## GIVEN RECORDS
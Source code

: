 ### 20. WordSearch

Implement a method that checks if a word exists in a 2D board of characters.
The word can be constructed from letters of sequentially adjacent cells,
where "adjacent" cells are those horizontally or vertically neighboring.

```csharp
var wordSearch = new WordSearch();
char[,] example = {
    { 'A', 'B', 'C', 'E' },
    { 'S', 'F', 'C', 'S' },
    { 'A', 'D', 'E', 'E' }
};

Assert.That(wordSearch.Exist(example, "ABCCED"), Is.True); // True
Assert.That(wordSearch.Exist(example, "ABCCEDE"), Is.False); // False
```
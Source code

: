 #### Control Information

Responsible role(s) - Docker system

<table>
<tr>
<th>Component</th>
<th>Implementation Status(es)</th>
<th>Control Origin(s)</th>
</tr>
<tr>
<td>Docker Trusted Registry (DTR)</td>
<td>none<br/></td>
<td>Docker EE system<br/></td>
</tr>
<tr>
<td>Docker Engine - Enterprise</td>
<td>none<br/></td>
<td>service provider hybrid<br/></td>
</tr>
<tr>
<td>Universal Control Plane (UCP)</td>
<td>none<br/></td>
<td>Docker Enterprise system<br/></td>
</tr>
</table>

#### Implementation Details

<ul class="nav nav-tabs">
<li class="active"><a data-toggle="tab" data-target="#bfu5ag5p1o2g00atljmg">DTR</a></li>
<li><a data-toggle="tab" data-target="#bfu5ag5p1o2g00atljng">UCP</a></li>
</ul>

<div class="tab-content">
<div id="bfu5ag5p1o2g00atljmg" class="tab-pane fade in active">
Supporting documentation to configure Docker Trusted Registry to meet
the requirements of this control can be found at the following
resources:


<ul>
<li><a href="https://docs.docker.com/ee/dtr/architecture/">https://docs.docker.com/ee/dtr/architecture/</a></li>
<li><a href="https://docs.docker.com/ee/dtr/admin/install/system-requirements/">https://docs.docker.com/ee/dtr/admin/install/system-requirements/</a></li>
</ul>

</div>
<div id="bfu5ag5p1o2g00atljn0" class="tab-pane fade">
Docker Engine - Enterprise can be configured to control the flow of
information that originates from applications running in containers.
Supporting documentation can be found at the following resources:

## INSTRUCTIONS FOR THE TASK
Reproduce each line of the records in which "Engine" appears.

## SOLUTION FOR THIS PROBLEM
<td>Docker Engine - Enterprise</td>
Docker Engine - Enterprise can be configured to control the flow of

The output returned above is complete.